Requirement => Look through the data below. Collect every line where the word "Repo" occurs.

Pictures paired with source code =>
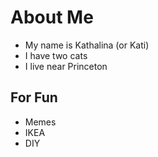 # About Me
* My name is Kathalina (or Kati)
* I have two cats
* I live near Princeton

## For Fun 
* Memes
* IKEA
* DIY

...

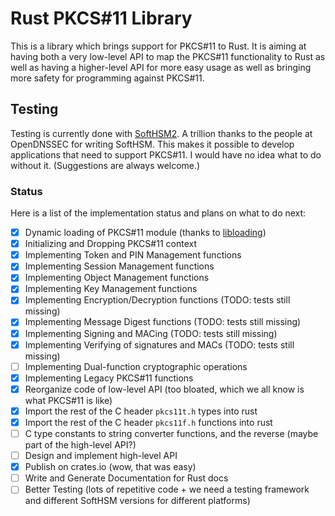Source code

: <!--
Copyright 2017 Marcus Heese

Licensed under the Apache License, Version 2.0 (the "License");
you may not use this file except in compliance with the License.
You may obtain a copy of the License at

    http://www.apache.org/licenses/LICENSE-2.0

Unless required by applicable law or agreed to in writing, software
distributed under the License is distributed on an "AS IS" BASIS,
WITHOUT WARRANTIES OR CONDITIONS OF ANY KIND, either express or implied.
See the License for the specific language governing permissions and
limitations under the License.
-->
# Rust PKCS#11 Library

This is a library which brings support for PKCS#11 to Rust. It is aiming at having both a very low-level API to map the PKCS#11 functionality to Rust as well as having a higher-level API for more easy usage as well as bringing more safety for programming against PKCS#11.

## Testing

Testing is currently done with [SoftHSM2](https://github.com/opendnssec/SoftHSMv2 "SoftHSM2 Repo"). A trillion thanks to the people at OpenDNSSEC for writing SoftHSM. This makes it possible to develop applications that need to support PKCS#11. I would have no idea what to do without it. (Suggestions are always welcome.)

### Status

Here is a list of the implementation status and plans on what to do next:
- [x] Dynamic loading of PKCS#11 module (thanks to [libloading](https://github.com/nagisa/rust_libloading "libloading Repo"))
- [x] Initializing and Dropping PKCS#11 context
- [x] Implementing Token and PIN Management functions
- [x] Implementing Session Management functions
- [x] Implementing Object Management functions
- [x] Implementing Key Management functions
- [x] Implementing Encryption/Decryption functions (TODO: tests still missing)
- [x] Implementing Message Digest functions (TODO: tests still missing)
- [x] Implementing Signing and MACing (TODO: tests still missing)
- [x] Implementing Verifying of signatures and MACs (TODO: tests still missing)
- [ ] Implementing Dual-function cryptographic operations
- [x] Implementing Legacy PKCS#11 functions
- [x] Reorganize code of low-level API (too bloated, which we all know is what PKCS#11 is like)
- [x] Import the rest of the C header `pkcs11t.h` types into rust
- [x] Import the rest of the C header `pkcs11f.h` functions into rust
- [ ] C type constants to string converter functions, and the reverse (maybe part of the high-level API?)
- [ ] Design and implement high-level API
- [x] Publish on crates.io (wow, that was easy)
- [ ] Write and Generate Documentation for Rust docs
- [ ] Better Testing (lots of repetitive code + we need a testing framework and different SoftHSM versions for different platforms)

Output of the task =>
Testing is currently done with [SoftHSM2](https://github.com/opendnssec/SoftHSMv2 "SoftHSM2 Repo"). A trillion thanks to the people at OpenDNSSEC for writing SoftHSM. This makes it possible to develop applications that need to support PKCS#11. I would have no idea what to do without it. (Suggestions are always welcome.)
- [x] Dynamic loading of PKCS#11 module (thanks to [libloading](https://github.com/nagisa/rust_libloading "libloading Repo"))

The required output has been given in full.